Горбова, выброшенного, в числе прочих, из Института Маркса и Энгельса, направляют на работу в Главлит[51]. Он как будто доволен. Ему не хватало какой-нибудь «власти». Его все «жали». Теперь уж он «пожмет» сам. Он, шутя, говорил уже Соловьеву: «Теперь вы у меня в руках».
Замошкин рассказывает — видел М. М. Пришвина. Он был на Урале, видел строительство — рассказывает в восторге[52]. «Он прямо сделался большевиком», — говорит Замошкин. «А пишет что-нибудь?» — спросил я. Нет, ничего. Вот то-то и оно: на словах они все делаются «большевиками», как видят успехи наши. А написать об этих успехах — не пишут. Что-то «мешает». А казалось бы: если восторг у тебя «настоящий», если это тебя действительно «радует» — тут-то бы и писать. Ан — нет! не выходит!

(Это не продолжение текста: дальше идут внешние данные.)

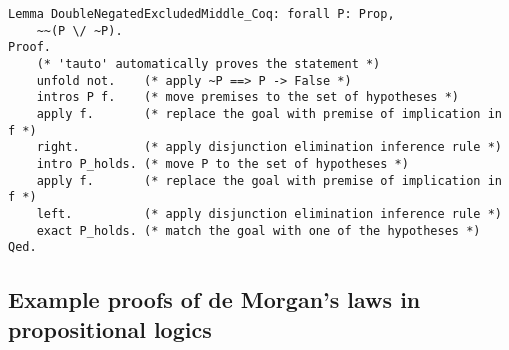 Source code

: \documentclass[article]{aaltoseries}
\begin{document}
\begin{lstlisting}[language=coq,
    caption={Proof of the double-negated excluded middle in Coq},
    label={ex_double_neg_ex_mid_coq}]
Lemma DoubleNegatedExcludedMiddle_Coq: forall P: Prop,
    ~~(P \/ ~P).
Proof.
    (* 'tauto' automatically proves the statement *)
    unfold not.    (* apply ~P ==> P -> False *)
    intros P f.    (* move premises to the set of hypotheses *)
    apply f.       (* replace the goal with premise of implication in f *)
    right.         (* apply disjunction elimination inference rule *)
    intro P_holds. (* move P to the set of hypotheses *)
    apply f.       (* replace the goal with premise of implication in f *)
    left.          (* apply disjunction elimination inference rule *)
    exact P_holds. (* match the goal with one of the hypotheses *)
Qed.
\end{lstlisting}


\newpage
\subsection{Example proofs of de Morgan's laws in propositional logics}
\label{apx:morgan_propos}
\end{document}
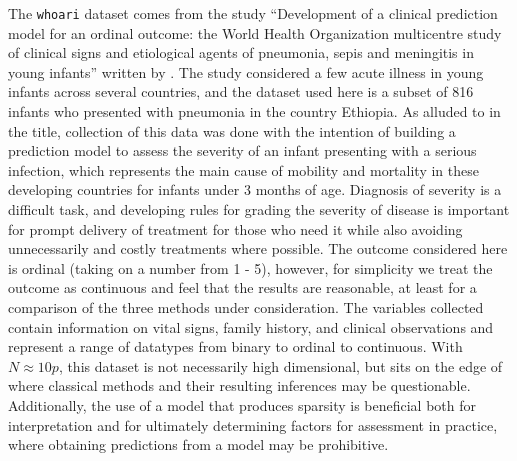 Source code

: The \texttt{whoari} dataset comes from the study ``Development of a clinical prediction model for an ordinal outcome: the World Health Organization multicentre study of clinical signs and etiological agents of pneumonia, sepis and meningitis in young infants'' written by \cite{Harrell1998}. The study considered a few acute illness in young infants across several countries, and the dataset used here is a subset of 816 infants who presented with pneumonia in the country Ethiopia. As alluded to in the title, collection of this data was done with the intention of building a prediction model to assess the severity of an infant presenting with a serious infection, which represents the main cause of mobility and mortality in these developing countries for infants under 3 months of age. Diagnosis of severity is a difficult task, and developing rules for grading the severity of disease is important for prompt delivery of treatment for those who need it while also avoiding unnecessarily and costly treatments where possible. The outcome considered here is ordinal (taking on a number from 1 - 5), however, for simplicity we treat the outcome as continuous and feel that the results are reasonable, at least for a comparison of the three methods under consideration. The variables collected contain information on vital signs, family history, and clinical observations and represent a range of datatypes from binary to ordinal to continuous. With $N \approx 10p$, this dataset is not necessarily high dimensional, but sits on the edge of where classical methods and their resulting inferences may be questionable. Additionally, the use of a model that produces sparsity is beneficial both for interpretation and for ultimately determining factors for assessment in practice, where obtaining predictions from a model may be prohibitive.

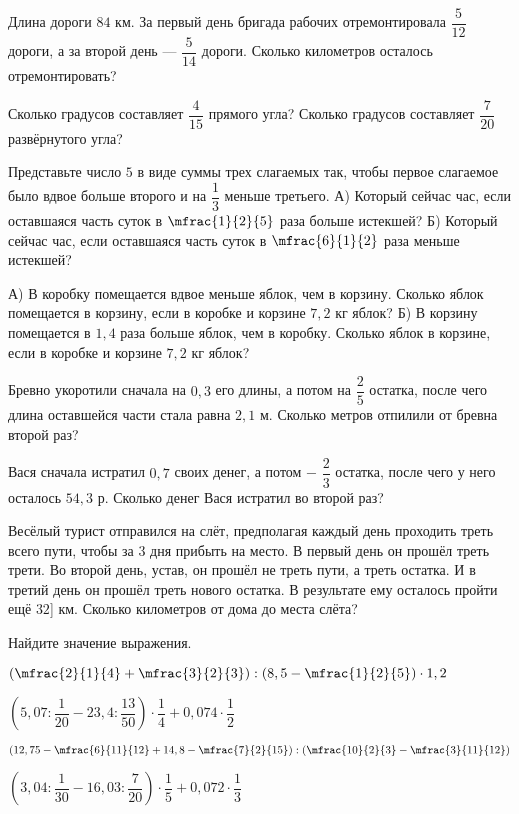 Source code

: \begin{class}[number=6]
	\begin{listofex}
		\item Длина дороги \(84\) км. За первый день бригада рабочих отремонтировала \(\dfrac{5}{12}\) дороги, а за второй день --- \(\dfrac{5}{14}\) дороги. Сколько километров осталось отремонтировать?
		\item Сколько градусов составляет \(\dfrac{4}{15}\) прямого угла? Сколько градусов составляет \(\dfrac{7}{20}\) развёрнутого угла?
		\item Представьте число \(5\) в виде суммы трех слагаемых так, чтобы первое слагаемое было вдвое больше второго и на \(\dfrac{1}{3}\) меньше третьего.
		А) Который сейчас час, если оставшаяся часть суток в \(\mfrac{1}{2}{5}\) раза больше истекшей? Б) Который сейчас час, если оставшаяся часть суток в \(\mfrac{6}{1}{2}\) раза меньше истекшей?
		\item А) В коробку помещается вдвое меньше яблок, чем в корзину. Сколько яблок помещается в корзину, если в коробке и корзине \(7,2\) кг яблок? Б) В корзину помещается в \(1,4\) раза больше яблок, чем в коробку. Сколько яблок в корзине, если в коробке и корзине \( 7,2\) кг яблок?
		\item Бревно укоротили сначала на \(0,3\) его длины, а потом на \(\dfrac{2}{5}\)  остатка, после чего длина оставшейся части стала равна \(2,1\) м. Сколько метров отпилили от бревна второй раз?
		\item Вася сначала истратил \(0,7\) своих денег, а потом − \(\dfrac{2}{3}\) остатка, после чего у него осталось \(54,3\) р. Сколько денег Вася истратил во второй раз?
		\item Весёлый турист отправился на слёт, предполагая каждый день проходить треть всего пути, чтобы за \(3\) дня прибыть на место. В первый день он прошёл треть трети. Во второй день, устав, он прошёл не треть пути, а треть остатка. И в третий день он прошёл треть нового остатка. В результате ему осталось пройти ещё \(32\)] км. Сколько километров от дома до места слёта?
		\item Найдите значение выражения.
		\begin{enumcols}[itemcolumns=2]
			\item \(\left(\mfrac{2}{1}{4}+\mfrac{3}{2}{3}\right):\left(8,5-\mfrac{1}{2}{5}\right) \cdot 1,2\)
			\item \(\left(5,07:\dfrac{1}{20}-23,4: \dfrac{13}{50}\right) \cdot \dfrac{1}{4} + 0,074 \cdot \dfrac{1}{2}\)
			\item \( \left( 12,75 - \mfrac{6}{11}{12} + 14,8 - \mfrac{7}{2}{15}\right): \left( \mfrac{10}{2}{3} - \mfrac{3}{11}{12} \right) \)
			\item \(\left(3,04:\dfrac{1}{30}-16,03: \dfrac{7}{20}\right) \cdot \dfrac{1}{5} + 0,072 \cdot \dfrac{1}{3}\)
		\end{enumcols}
	\end{listofex}
\end{class}
%
%
%
%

Пришвин ко мне приходил и, с вытаращенными глазами, говорил: «Что делается! Гибнет хозяйство!» Он — мелкий собственник. Но деляга и хозяин. Дом себе выстроил, живет охотой, на отшибе, с литераторами водится только либо со «стариками» вроде Иванова-Разумника, Белого, либо с «современниками» вроде Воронского. Чужд современности в глубокой степени. «Коллективизация» задела и его: ему стало страшно, а ну как до «него самого» доберутся? Поехал смотреть. Видит — строят большевики дело. Явные успехи. Как быть? Он наскоро «перестраивает» фронт, то есть приспособляется. Но не забывает прежде всего своих интересов. Видя, что до него «добираются» в журналистике, — он объявил себя «ударником»[53]. В чем же его ударничество? Заключил договор с «Молодой гвардией», чтобы ему платили пятьсот руб. в месяц, а он будет писать повесть для молодежи. Деньги получает. Пишет. Помню, он письмом в редакцию «Литературной газеты» даже еще кого-то вызвал: Горького, Серафимовича. По крайней мере — пышно вышло.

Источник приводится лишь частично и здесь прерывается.